Gossip. You hear it all the time. Or maybe you don’t- all those little tidbits floating around in the air like the stench of stale cheese from hallway to auditorium to friends to colleagues all the way right outside your front door. And you might not even know about it. Did I just make you paranoid? Well, don’t worry, because the topic for this article is one that you may not have foreseen- the brilliant benefits of gossip unbeknownst to much of mankind.


Yes, you heard me right. Researchers in the Plotkin Research Group in Mathematical Biology in the University of Pennsylvania School of Arts & Sciences recently assembled a mechanistic math model showcasing the relationship between gossip and cooperation. The authors- Mari Kawakatsu,  Joshua B. Plotkin, and Taylor A. Kessinger- state that gossip can actually help facilitate discussions that hold people accountable for their actions.


After all, sources like social media, news, and journals only depict to the world a select few shades of people’s character. Oftentimes gushing with bias, these sources fail to consider the minutia of one’s life. Such details come especially handy in situations concerning job interviews, business, and interactions for school and work. For example, let’s say that you want to hire a client. He looks good on paper, the interview with him doesn’t reveal any red flags, and his social media comprises images of him playing with his dog. Aww! A cute puppy. How perfect- this candidate seems like a lovely addition to our firm! Yet, through a closer examination, after paying attention to the gossip rustling in the wind from people who know the client, it is divulged that he actually has no job experience whatsoever and lied on his application!

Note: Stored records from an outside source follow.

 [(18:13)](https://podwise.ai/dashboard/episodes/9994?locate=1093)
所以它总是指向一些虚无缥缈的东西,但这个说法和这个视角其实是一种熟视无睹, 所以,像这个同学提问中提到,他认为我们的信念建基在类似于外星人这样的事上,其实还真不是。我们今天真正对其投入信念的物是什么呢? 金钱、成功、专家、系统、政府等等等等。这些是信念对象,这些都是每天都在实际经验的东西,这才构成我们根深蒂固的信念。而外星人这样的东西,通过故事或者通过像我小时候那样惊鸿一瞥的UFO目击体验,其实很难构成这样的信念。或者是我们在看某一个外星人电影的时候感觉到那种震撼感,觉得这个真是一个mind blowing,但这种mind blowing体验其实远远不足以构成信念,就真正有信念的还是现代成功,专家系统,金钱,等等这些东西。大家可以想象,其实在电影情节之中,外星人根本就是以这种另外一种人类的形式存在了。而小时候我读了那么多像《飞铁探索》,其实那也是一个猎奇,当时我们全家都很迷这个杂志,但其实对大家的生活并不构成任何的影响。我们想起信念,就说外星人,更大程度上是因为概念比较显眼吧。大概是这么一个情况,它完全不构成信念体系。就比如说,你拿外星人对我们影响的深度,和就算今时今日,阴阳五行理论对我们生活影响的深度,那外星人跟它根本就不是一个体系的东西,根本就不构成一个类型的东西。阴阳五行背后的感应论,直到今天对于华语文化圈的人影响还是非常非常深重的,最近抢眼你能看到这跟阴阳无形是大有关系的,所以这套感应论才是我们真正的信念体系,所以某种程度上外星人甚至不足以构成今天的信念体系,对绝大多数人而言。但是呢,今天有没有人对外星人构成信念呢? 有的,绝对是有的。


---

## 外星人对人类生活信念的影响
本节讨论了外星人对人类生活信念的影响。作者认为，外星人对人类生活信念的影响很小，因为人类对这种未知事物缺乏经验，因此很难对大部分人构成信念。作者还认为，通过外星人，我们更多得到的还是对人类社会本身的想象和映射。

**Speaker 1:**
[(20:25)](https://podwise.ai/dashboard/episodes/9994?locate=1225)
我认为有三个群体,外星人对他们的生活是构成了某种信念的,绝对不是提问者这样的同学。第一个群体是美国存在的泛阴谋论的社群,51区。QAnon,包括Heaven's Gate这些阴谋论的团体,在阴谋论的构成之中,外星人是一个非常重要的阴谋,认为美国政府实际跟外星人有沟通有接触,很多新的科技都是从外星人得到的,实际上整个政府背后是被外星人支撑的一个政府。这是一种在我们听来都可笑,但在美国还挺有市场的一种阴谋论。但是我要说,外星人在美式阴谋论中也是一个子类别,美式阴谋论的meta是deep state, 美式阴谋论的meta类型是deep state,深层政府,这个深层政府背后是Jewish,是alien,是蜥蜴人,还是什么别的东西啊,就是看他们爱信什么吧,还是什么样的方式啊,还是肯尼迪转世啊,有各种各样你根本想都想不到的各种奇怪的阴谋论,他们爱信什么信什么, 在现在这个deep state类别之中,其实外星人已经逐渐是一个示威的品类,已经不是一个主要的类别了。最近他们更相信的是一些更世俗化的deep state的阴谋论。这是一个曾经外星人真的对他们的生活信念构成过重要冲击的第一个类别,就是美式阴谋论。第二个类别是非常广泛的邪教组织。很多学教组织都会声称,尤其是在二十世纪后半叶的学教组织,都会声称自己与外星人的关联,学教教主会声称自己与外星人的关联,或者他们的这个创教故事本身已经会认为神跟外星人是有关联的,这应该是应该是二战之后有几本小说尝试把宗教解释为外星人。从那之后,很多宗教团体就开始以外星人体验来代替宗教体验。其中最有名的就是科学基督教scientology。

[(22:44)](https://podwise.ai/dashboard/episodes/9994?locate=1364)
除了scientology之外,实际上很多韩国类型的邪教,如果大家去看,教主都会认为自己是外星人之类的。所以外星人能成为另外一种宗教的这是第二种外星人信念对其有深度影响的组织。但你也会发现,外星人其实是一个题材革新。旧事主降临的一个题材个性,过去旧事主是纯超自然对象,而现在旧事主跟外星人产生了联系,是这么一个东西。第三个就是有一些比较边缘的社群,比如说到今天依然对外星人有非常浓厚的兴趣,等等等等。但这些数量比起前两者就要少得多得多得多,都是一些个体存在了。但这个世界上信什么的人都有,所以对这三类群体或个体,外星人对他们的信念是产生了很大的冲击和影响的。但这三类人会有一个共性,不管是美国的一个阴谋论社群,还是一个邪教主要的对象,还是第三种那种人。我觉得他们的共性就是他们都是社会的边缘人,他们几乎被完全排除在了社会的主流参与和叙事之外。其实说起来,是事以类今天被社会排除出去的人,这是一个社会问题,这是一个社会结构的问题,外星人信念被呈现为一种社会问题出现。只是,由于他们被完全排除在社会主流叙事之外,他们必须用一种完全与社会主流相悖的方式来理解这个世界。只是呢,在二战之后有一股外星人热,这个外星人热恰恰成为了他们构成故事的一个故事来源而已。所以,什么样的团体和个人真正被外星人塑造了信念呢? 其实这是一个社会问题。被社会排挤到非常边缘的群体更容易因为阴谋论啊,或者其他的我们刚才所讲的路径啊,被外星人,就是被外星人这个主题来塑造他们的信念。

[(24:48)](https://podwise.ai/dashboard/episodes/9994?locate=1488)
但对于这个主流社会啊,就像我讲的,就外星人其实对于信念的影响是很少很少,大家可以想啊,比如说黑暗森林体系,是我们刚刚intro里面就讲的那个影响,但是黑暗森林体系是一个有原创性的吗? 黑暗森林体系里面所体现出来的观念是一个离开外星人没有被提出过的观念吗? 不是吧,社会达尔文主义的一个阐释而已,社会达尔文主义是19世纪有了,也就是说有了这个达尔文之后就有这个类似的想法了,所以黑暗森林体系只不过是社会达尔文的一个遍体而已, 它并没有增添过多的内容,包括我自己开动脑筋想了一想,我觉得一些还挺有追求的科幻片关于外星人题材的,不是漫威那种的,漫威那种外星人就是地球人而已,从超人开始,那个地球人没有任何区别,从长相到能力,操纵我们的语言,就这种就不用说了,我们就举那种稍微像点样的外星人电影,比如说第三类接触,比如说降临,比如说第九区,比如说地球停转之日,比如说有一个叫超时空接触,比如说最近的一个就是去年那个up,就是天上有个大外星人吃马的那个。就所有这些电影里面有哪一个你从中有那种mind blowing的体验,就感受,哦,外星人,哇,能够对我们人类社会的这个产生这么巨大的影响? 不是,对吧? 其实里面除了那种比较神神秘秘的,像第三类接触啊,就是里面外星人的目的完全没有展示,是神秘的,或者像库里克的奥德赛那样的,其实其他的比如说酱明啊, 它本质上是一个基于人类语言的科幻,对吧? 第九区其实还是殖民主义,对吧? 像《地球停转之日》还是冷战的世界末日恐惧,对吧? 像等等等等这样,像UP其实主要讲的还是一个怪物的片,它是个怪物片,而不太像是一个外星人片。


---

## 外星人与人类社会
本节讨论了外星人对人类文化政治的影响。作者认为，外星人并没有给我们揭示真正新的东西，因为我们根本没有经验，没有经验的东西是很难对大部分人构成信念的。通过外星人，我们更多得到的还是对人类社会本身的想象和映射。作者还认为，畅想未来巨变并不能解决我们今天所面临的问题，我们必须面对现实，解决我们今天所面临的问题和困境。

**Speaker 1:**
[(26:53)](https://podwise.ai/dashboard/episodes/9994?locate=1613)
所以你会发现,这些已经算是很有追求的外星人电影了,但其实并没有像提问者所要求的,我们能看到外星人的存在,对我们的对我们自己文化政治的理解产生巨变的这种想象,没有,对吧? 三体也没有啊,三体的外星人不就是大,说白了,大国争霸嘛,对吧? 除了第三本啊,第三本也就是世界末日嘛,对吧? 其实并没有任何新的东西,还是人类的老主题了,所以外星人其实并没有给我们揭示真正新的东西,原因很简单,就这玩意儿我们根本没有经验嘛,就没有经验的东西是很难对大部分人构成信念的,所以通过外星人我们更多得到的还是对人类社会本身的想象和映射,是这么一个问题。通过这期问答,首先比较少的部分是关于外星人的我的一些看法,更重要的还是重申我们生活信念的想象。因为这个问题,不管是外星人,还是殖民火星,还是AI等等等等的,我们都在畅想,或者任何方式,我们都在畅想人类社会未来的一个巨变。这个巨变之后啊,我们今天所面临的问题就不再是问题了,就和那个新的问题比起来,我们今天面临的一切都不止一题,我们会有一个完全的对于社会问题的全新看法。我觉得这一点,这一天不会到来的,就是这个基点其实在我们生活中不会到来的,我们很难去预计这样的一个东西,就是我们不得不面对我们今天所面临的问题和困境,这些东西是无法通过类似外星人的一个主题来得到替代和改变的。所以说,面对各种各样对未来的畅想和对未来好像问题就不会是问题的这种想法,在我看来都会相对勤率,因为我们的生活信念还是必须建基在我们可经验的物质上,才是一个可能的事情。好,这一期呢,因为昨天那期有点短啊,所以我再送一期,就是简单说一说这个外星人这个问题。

Now of course, this scenario may seem a bit absurd or inconsequential to many of your readers at home. After all, why would anyone go through all of that effort when they could just find out about the guy while getting to know them? How would we even know if the gossip is true in the first place? To answer the first question, consider situations in which the ramifications are not so light. You end up making poor choices with a friend others warned you about. You idolize a movie actor just to find out that they were engaging in criminal activities all along. You get stuck with a lab partner in school who cuts corners and leaves you to do all the heavy lifting. Sometimes, doing a little bit of digging first reveals the gossip that could even save your life.

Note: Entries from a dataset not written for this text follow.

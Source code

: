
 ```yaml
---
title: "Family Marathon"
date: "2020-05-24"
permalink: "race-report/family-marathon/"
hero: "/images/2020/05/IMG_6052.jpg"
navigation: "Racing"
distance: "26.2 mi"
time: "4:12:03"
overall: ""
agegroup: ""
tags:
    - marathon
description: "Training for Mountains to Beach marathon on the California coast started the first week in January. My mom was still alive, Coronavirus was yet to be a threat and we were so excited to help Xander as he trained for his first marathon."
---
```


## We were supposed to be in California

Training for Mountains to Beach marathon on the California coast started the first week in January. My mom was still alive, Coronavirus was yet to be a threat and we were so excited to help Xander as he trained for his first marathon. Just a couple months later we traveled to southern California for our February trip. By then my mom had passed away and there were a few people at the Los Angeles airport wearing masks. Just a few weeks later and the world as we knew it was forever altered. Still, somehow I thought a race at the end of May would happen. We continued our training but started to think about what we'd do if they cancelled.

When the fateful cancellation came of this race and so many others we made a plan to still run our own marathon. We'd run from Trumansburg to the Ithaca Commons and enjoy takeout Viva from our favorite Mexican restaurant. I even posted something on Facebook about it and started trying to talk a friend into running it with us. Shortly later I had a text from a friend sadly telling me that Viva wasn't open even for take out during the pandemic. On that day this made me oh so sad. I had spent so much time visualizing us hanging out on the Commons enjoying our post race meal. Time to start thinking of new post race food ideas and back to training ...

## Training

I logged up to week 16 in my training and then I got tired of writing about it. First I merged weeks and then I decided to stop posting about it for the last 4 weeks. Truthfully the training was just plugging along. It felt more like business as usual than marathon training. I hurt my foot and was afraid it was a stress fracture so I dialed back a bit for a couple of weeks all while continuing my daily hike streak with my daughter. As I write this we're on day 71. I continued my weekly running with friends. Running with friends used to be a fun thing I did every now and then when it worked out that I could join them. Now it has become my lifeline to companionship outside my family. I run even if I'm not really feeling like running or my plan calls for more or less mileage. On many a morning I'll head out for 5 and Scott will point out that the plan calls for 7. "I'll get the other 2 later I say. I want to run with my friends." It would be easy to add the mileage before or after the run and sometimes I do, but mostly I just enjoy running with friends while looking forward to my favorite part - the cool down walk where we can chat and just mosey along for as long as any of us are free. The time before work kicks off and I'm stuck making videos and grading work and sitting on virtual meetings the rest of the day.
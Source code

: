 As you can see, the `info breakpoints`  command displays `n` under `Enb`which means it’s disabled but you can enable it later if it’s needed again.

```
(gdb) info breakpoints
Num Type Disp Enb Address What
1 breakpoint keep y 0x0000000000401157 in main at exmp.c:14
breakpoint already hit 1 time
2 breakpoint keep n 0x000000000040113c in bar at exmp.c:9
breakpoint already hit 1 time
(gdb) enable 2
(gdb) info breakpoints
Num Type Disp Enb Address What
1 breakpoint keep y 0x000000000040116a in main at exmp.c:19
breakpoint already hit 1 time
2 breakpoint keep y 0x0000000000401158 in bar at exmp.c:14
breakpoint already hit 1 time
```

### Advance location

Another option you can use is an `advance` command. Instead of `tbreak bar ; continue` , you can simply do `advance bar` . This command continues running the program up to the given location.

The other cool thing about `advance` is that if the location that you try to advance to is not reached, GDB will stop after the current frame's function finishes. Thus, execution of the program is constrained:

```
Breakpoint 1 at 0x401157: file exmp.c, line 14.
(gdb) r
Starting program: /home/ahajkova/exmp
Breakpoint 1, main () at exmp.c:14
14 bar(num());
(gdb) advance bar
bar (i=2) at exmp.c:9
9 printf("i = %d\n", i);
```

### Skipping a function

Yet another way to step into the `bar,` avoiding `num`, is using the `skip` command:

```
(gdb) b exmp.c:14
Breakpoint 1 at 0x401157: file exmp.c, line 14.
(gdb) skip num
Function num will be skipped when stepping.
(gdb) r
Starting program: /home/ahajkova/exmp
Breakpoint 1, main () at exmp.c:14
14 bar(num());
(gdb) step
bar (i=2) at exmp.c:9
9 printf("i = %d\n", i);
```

But how about the second question? According to the same research study mentioned earlier in this article, “the population must gossip for longer to stabilize the equilibrium” in order to subdue the effects of the gossip. In other words, don’t immediately trust one of your acquaintances when they say that Joe down the street is a secret sociopath. Now, don’t go up to Joe either and ask if he’s a sociopath; his following outbreak may have one too many expletives for your liking regardless of his true nature. However, you should go around asking more people what they think about Joe, and whether they have heard things about him. If you find out that the first person who told you about Joe wasn’t being truthful, then you move on with your life and instruct that person not to spread rumors. Low risk. But if you find out from more gossip that Joe really was a “bad actor” as the research paper describes it, then you just saved yourself from a series of problematic future encounters. High reward.

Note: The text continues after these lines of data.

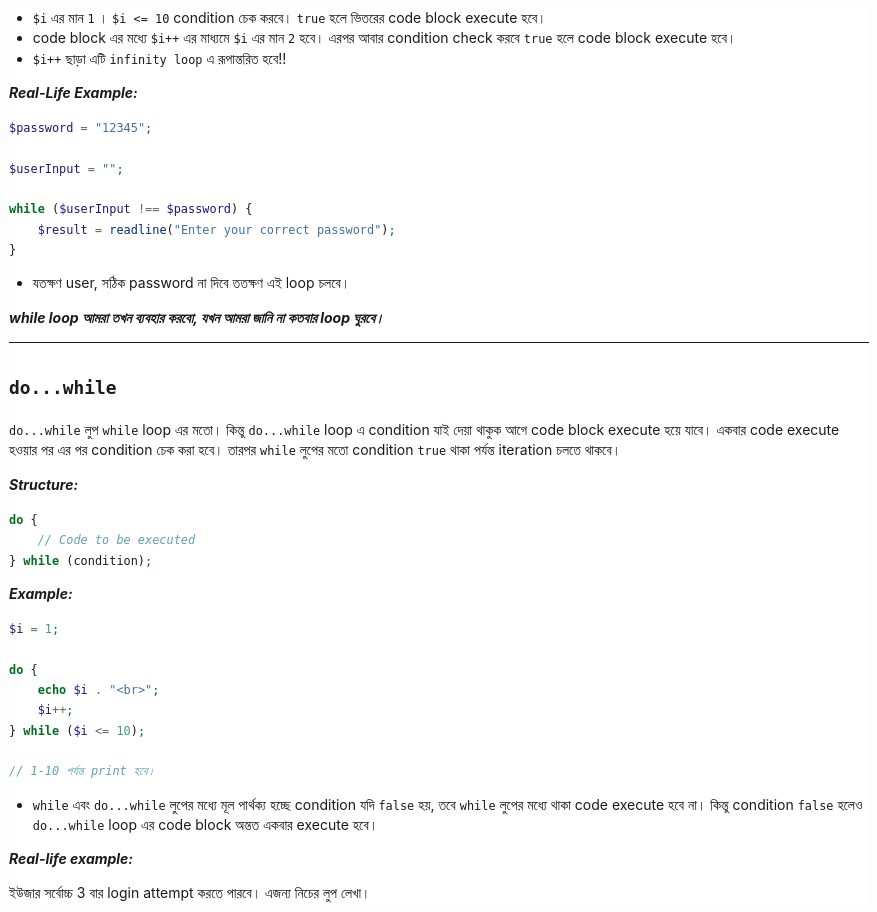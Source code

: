 - `$i` এর মান `1` । `$i <= 10` condition চেক করবে। `true` হলে ভিতরের code block execute হবে।
- code block এর মধ্যে `$i++` এর মাধ্যমে `$i` এর মান `2` হবে। এরপর আবার condition check করবে `true` হলে code block execute হবে।
- `$i++` ছাড়া এটি `infinity loop` এ রূপান্তরিত হবে!!

***Real-Life Example:***

```php
$password = "12345";

$userInput = "";

while ($userInput !== $password) {
	$result = readline("Enter your correct password");
}
```

- যতক্ষণ user, সঠিক password না দিবে ততক্ষণ এই loop চলবে।

***while loop আমরা তখন ব্যবহার করবো, যখন আমরা জানি না কতবার loop ঘুরবে।***

---

## `do...while`

`do...while` লুপ `while` loop এর মতো। কিন্তু `do...while` loop এ condition যাই দেয়া থাকুক আগে code block execute হয়ে যাবে। একবার code execute হওয়ার পর এর পর condition চেক করা হবে। তারপর `while` লুপের মতো condition `true` থাকা পর্যন্ত iteration চলতে থাকবে।

***Structure:***

```php
do {
    // Code to be executed
} while (condition);
```

***Example:***

```php
$i = 1;

do {
    echo $i . "<br>";
    $i++;
} while ($i <= 10);

// 1-10 পর্যন্ত print হবে।
```

- `while` এবং `do...while` লুপের মধ্যে মূল পার্থক্য হচ্ছে condition যদি `false` হয়, তবে `while` লুপের মধ্যে থাকা code execute হবে না। কিন্তু condition `false` হলেও `do...while` loop এর code block অন্তত একবার execute হবে।

***Real-life example:***

ইউজার সর্বোচ্চ 3 বার login attempt করতে পারবে। এজন্য নিচের লুপ লেখা।
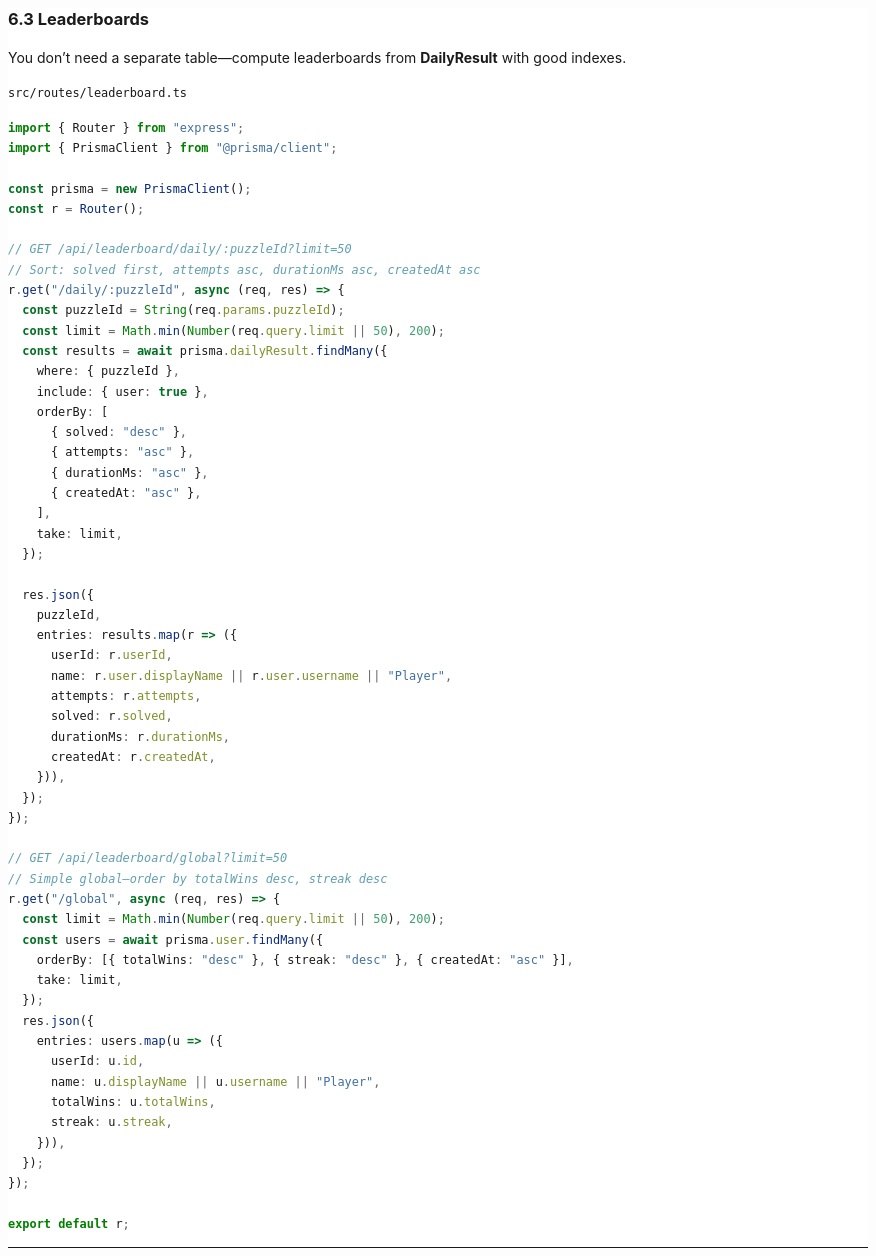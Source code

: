 ### 6.3 Leaderboards

You don’t need a separate table—compute leaderboards from **DailyResult** with good indexes.

`src/routes/leaderboard.ts`
```ts
import { Router } from "express";
import { PrismaClient } from "@prisma/client";

const prisma = new PrismaClient();
const r = Router();

// GET /api/leaderboard/daily/:puzzleId?limit=50
// Sort: solved first, attempts asc, durationMs asc, createdAt asc
r.get("/daily/:puzzleId", async (req, res) => {
  const puzzleId = String(req.params.puzzleId);
  const limit = Math.min(Number(req.query.limit || 50), 200);
  const results = await prisma.dailyResult.findMany({
    where: { puzzleId },
    include: { user: true },
    orderBy: [
      { solved: "desc" },
      { attempts: "asc" },
      { durationMs: "asc" },
      { createdAt: "asc" },
    ],
    take: limit,
  });

  res.json({
    puzzleId,
    entries: results.map(r => ({
      userId: r.userId,
      name: r.user.displayName || r.user.username || "Player",
      attempts: r.attempts,
      solved: r.solved,
      durationMs: r.durationMs,
      createdAt: r.createdAt,
    })),
  });
});

// GET /api/leaderboard/global?limit=50
// Simple global—order by totalWins desc, streak desc
r.get("/global", async (req, res) => {
  const limit = Math.min(Number(req.query.limit || 50), 200);
  const users = await prisma.user.findMany({
    orderBy: [{ totalWins: "desc" }, { streak: "desc" }, { createdAt: "asc" }],
    take: limit,
  });
  res.json({
    entries: users.map(u => ({
      userId: u.id,
      name: u.displayName || u.username || "Player",
      totalWins: u.totalWins,
      streak: u.streak,
    })),
  });
});

export default r;
```

---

Ok great. We get that gossip isn’t always bad. But where’s the data saying that it’s good? Well, most of that data is presented in the research linked to the Proceedings of the National Academy of Sciences, but the process itself is rather trivial to explain. Essentially, a game theory model was employed by the researchers in which a donor and a recipient were each tasked with assessing one another’s credibility through a conversation with them. The “donor”, in this case, would be donating/sacrificing their time to try to cooperate with the recipient. The test subject donors were then tasked at the end of the cooperation session to advise the next set of donors on how cooperative and easy to work with the recipient in question was. The study chiefly examines the resulting effect of such advice/gossip on the new interaction between donor and recipient, and the outcomes are recorded and modeled mathematically before analysis. The report is far more comprehensive than this summary, but it is certainly worth checking out if you are intrigued by the topic.


Overall, common sense plays a bigger part than anything else. Gossip can have a plethora of benefits if done right, but the “scroll every two seconds” attention span of the modern generation isn’t able to harness such benefits effectively. We can greatly improve our abilities to utilize gossip and foster better communication, cooperation, engagement, and decision-making capabilities if we keep our heads clear and do our due diligence in researching and validating what people say they are. So yes, to answer the question in the title. I have heard the gossip. And you should too.